Rendered images with source text

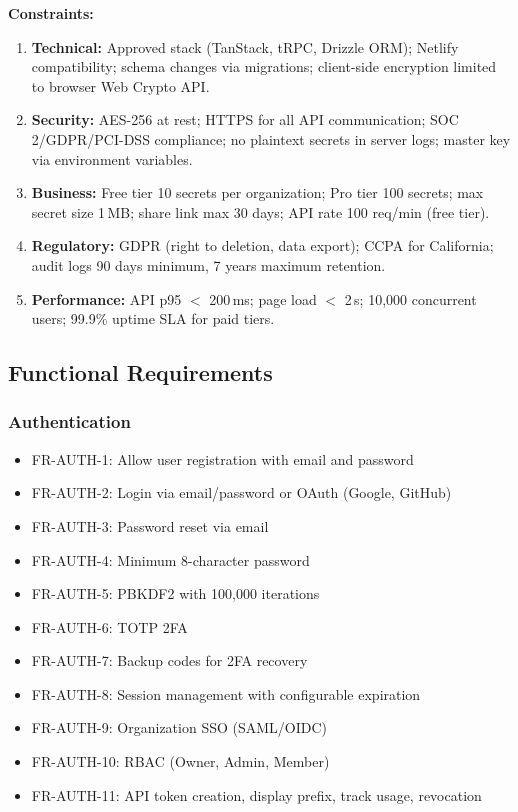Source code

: \documentclass[12pt,a4paper]{article}
\begin{document}
\textbf{Constraints:}
\begin{enumerate}[leftmargin=*, itemsep=0.2em]
  \item \textbf{Technical:} Approved stack (TanStack, tRPC, Drizzle ORM); Netlify compatibility; schema changes via migrations; client-side encryption limited to browser Web Crypto API.
  \item \textbf{Security:} AES-256 at rest; HTTPS for all API communication; SOC 2/GDPR/PCI-DSS compliance; no plaintext secrets in server logs; master key via environment variables.
  \item \textbf{Business:} Free tier 10 secrets per organization; Pro tier 100 secrets; max secret size 1\,MB; share link max 30 days; API rate 100 req/min (free tier).
  \item \textbf{Regulatory:} GDPR (right to deletion, data export); CCPA for California; audit logs 90 days minimum, 7 years maximum retention.
  \item \textbf{Performance:} API p95 $<$ 200\,ms; page load $<$ 2\,s; 10,000 concurrent users; 99.9\% uptime SLA for paid tiers.
\end{enumerate}

\subsection*{\fontsize{14pt}{1.2} Functional Requirements}

\subsubsection*{Authentication}
\begin{itemize}[leftmargin=*, itemsep=0.1em]
  \item FR-AUTH-1: Allow user registration with email and password
  \item FR-AUTH-2: Login via email/password or OAuth (Google, GitHub)
  \item FR-AUTH-3: Password reset via email
  \item FR-AUTH-4: Minimum 8-character password
  \item FR-AUTH-5: PBKDF2 with 100,000 iterations
  \item FR-AUTH-6: TOTP 2FA
  \item FR-AUTH-7: Backup codes for 2FA recovery
  \item FR-AUTH-8: Session management with configurable expiration
  \item FR-AUTH-9: Organization SSO (SAML/OIDC)
  \item FR-AUTH-10: RBAC (Owner, Admin, Member)
  \item FR-AUTH-11: API token creation, display prefix, track usage, revocation
\end{itemize}
\end{document}
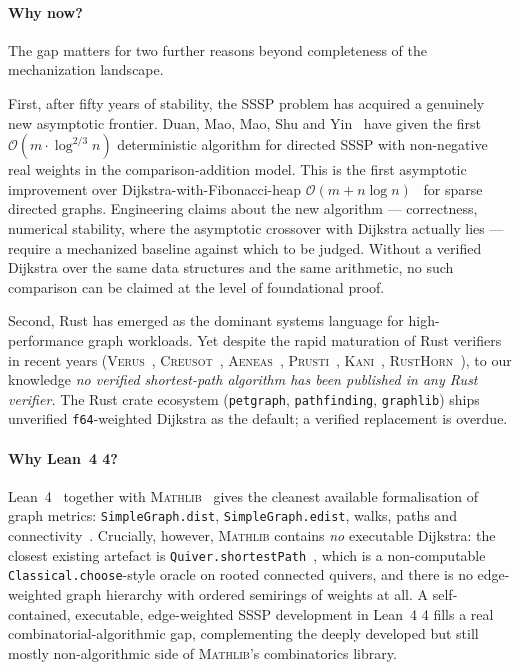 \documentclass[11pt,a4paper]{article}
\newcommand{\Lean}{Lean~4\xspace}
\newcommand{\Mathlib}{\textsc{Mathlib}\xspace}
\newcommand{\Dijkstra}{Dijkstra\xspace}
\newcommand{\Bigo}{\mathcal{O}}
\newcommand{\code}[1]{\texttt{#1}}
\theoremstyle{plain}
\theoremstyle{definition}
\begin{document}
\paragraph*{Why now?}
The gap matters for two further reasons beyond completeness of the
mechanization landscape.

First, after fifty years of stability, the SSSP problem has acquired a
genuinely new asymptotic frontier. Duan, Mao, Mao, Shu and
Yin~\cite{DuanMaoMaoShuYin2025} have given the first
$\Bigo(m \cdot \log^{2/3} n)$ deterministic algorithm for directed SSSP with
non-negative real weights in the comparison-addition model. This is the
first asymptotic improvement over \Dijkstra-with-Fibonacci-heap
$\Bigo(m + n \log n)$~\cite{FredmanTarjan1987} for sparse directed graphs.
Engineering claims about the new algorithm --- correctness, numerical
stability, where the asymptotic crossover with \Dijkstra{} actually lies ---
require a mechanized baseline against which to be judged. Without a verified
\Dijkstra{} over the same data structures and the same arithmetic, no such
comparison can be claimed at the level of foundational proof.

Second, Rust has emerged as the dominant systems language for
high-performance graph workloads. Yet despite the rapid maturation of Rust
verifiers in recent years (\textsc{Verus}~\cite{Lattuada2023Verus},
\textsc{Creusot}~\cite{DenisJourdanMarche2022Creusot},
\textsc{Aeneas}~\cite{HoProtzenko2022Aeneas},
\textsc{Prusti}~\cite{Astrauskas2019Prusti},
\textsc{Kani}~\cite{VanHattum2022Kani},
\textsc{RustHorn}~\cite{Matsushita2020RustHorn,Matsushita2022RustHornBelt}),
to our knowledge \emph{no verified shortest-path algorithm has been
published in any Rust verifier.} The Rust crate ecosystem (\code{petgraph},
\code{pathfinding}, \code{graphlib}) ships unverified \code{f64}-weighted
\Dijkstra{} as the default; a verified replacement is overdue.

\paragraph*{Why \Lean{} 4?}
\Lean{}~\cite{deMouraUllrich2021Lean4} together with \Mathlib~\cite{Mathlib2020}
gives the cleanest available formalisation of graph metrics:
\code{SimpleGraph.dist}, \code{SimpleGraph.edist}, walks, paths and
connectivity~\cite{MathlibSimpleGraph}. Crucially, however, \Mathlib{}
contains \emph{no} executable Dijkstra: the closest existing artefact is
\code{Quiver.shortestPath}~\cite{MathlibQuiver}, which is a non-computable
\code{Classical.choose}-style oracle on rooted connected quivers, and there
is no edge-weighted graph hierarchy with ordered semirings of weights at all.
A self-contained, executable, edge-weighted SSSP development in \Lean{} 4
fills a real combinatorial-algorithmic gap, complementing the deeply
developed but still mostly non-algorithmic side of \Mathlib's combinatorics
library.
\end{document}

- YOUR GOAL -
Where the data above reaches the line holding "for paid tiers.", begin printing, and stop after the line holding "track usage, revocation". Each line must be reproduced exactly, with nothing else added.

- ANSWER TO THE EXERCISE -
  \item \textbf{Performance:} API p95 $<$ 200\,ms; page load $<$ 2\,s; 10,000 concurrent users; 99.9\% uptime SLA for paid tiers.
\end{enumerate}

\subsection*{\fontsize{14pt}{1.2} Functional Requirements}

\subsubsection*{Authentication}
\begin{itemize}[leftmargin=*, itemsep=0.1em]
  \item FR-AUTH-1: Allow user registration with email and password
  \item FR-AUTH-2: Login via email/password or OAuth (Google, GitHub)
  \item FR-AUTH-3: Password reset via email
  \item FR-AUTH-4: Minimum 8-character password
  \item FR-AUTH-5: PBKDF2 with 100,000 iterations
  \item FR-AUTH-6: TOTP 2FA
  \item FR-AUTH-7: Backup codes for 2FA recovery
  \item FR-AUTH-8: Session management with configurable expiration
  \item FR-AUTH-9: Organization SSO (SAML/OIDC)
  \item FR-AUTH-10: RBAC (Owner, Admin, Member)
  \item FR-AUTH-11: API token creation, display prefix, track usage, revocation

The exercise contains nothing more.